**Task prompt:** State how many lines in the entries below hold the word "Hille", with nothing besides the number.

■ ■ ■ ■ ■

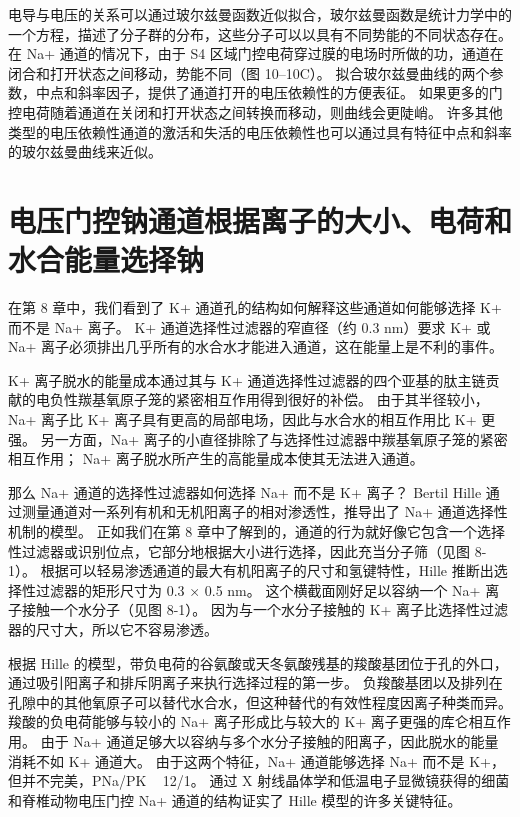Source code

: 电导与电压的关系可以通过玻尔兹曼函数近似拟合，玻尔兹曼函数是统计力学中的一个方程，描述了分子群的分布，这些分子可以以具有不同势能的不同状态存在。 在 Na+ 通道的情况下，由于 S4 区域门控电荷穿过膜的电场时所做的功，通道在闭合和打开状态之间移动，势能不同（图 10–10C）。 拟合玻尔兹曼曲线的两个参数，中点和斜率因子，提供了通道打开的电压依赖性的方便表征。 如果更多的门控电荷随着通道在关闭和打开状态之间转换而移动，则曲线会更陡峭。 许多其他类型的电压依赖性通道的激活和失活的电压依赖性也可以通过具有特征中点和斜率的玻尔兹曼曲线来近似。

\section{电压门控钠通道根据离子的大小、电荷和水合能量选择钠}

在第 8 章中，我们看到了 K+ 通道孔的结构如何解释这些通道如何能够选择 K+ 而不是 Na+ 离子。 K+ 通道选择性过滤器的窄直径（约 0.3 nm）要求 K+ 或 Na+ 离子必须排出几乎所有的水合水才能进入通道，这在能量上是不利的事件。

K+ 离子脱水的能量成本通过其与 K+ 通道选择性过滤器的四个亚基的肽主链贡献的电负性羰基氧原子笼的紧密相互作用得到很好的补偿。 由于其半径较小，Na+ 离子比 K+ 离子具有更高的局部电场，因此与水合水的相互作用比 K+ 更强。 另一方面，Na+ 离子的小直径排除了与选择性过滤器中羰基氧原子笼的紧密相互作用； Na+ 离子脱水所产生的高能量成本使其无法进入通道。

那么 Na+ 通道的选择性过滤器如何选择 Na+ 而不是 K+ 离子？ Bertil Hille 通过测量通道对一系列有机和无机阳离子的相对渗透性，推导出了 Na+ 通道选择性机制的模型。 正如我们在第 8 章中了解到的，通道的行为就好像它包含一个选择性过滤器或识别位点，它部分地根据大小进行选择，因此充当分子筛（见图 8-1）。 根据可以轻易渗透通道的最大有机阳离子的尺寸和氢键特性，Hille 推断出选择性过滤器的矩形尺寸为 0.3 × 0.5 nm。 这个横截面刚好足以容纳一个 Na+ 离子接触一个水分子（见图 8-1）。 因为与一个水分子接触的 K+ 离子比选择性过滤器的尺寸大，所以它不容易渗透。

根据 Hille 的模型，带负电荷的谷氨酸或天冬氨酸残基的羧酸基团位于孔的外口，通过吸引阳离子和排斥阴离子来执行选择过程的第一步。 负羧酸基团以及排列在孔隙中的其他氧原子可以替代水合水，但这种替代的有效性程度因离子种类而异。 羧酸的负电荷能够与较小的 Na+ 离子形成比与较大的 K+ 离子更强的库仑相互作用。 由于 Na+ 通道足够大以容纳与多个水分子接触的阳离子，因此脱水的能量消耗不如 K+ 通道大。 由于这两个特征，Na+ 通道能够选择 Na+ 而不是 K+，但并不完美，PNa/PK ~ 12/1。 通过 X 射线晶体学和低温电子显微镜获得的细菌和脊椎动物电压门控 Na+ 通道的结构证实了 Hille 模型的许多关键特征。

■ ■ ■ ■ ■

**Output for this exercise:** 2